The oil major reported a net profit totalling USD6.74 billion in the third quarter, after oil prices surged, improving from a loss after tax of USD447 million in the same period last year.

The latest profit was however far lower when compared with its second-quarter net profit of USD18.04 billion. Shell alerted the market on the comparison earlier this month, blaming the drop on a slump in refining margins.

Shell shares rose 3.2% to 2,373.50 pence each in London on Thursday morning.

Shell declared a third-quarter dividend of 25 US cents, unchanged from the second quarter and slightly up from 24 US cents a year ago. The company aims to increase the dividend per share by about 15% for the fourth quarter of 2022, subject to board approval.

Flush with cash, Shell said it will buy back USD4 billion of its shares, after completing a USD6 billion share buyback announced in July. It expects to complete its USD4 billion share buyback to complete by February 2, the day it will release its 2022 results.

Although oil and gas prices have surged from a year ago following the invasion of Ukraine by major energy producer Russia, hydrocarbon values are cooling as the northern hemisphere experiences mild temperatures and countries shore up supplies.

Third quarter production was at 2.8 million barrels of oil equivalent per day, down 9.8% from 3.1 million a year ago, and 4.6% lower than 2.9 million in the second quarter.

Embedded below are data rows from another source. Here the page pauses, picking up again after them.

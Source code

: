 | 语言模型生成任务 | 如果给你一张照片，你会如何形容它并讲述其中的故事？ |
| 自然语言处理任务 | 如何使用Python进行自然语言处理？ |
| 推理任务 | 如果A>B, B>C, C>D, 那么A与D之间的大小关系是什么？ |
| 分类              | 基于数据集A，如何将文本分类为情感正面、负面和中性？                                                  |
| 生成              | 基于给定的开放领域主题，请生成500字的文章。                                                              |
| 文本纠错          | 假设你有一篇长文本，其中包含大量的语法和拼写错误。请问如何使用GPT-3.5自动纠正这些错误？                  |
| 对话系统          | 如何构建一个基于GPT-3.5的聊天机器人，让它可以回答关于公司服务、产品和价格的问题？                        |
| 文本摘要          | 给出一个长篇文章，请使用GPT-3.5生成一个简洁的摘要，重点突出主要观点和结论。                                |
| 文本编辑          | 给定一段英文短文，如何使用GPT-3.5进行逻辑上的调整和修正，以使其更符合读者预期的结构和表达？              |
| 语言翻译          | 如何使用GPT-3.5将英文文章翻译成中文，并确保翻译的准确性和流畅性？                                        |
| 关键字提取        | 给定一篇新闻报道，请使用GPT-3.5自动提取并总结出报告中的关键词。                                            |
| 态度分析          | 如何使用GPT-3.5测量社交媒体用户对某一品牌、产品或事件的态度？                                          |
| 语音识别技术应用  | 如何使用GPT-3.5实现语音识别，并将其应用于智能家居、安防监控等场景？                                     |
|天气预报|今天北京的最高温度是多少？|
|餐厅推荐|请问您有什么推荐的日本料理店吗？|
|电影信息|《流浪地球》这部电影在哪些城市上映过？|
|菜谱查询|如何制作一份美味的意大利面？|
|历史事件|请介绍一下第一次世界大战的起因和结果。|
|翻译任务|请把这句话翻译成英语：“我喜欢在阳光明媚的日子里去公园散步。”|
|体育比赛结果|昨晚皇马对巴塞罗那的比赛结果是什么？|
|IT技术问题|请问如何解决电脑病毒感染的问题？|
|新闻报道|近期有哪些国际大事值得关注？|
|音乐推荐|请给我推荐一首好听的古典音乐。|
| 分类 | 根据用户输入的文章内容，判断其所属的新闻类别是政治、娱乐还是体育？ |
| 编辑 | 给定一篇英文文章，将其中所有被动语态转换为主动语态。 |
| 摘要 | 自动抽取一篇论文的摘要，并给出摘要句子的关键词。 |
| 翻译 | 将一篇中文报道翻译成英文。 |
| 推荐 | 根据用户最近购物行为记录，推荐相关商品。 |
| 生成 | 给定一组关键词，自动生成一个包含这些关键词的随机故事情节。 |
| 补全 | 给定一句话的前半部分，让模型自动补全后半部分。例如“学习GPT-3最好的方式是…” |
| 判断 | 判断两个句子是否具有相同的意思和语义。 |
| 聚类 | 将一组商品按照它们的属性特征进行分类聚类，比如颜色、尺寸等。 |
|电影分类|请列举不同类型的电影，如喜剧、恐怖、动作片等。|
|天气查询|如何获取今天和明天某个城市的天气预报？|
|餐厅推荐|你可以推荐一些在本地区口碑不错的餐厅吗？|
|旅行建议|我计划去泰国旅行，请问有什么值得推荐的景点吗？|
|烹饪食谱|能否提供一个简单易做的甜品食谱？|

By division, Shell reported adjusted earnings of USD5.90 billion from Upstream in the third quarter, up 20% from USD4.91 billion in the second quarter. Integrated Gas adjusted earnings were USD2.32 billion, down 38% from USD3.76 billion a quarter ago.

Chief Executive Ben van Beurden said: "We are delivering robust results at a time of ongoing volatility in global energy markets. We continue to strengthen Shell's portfolio through disciplined investment and transform the company for a low-carbon future. At the same time we are working closely with governments and customers to address their short and long-term energy needs."

Shell last month announced that van Beurden will step down as CEO at the end of the year, as the energy major looks to reinvent itself under Wael Sawan, who has served as director of Shell's Integrated Gas, Renewables & Energy Solutions unit since October 2021.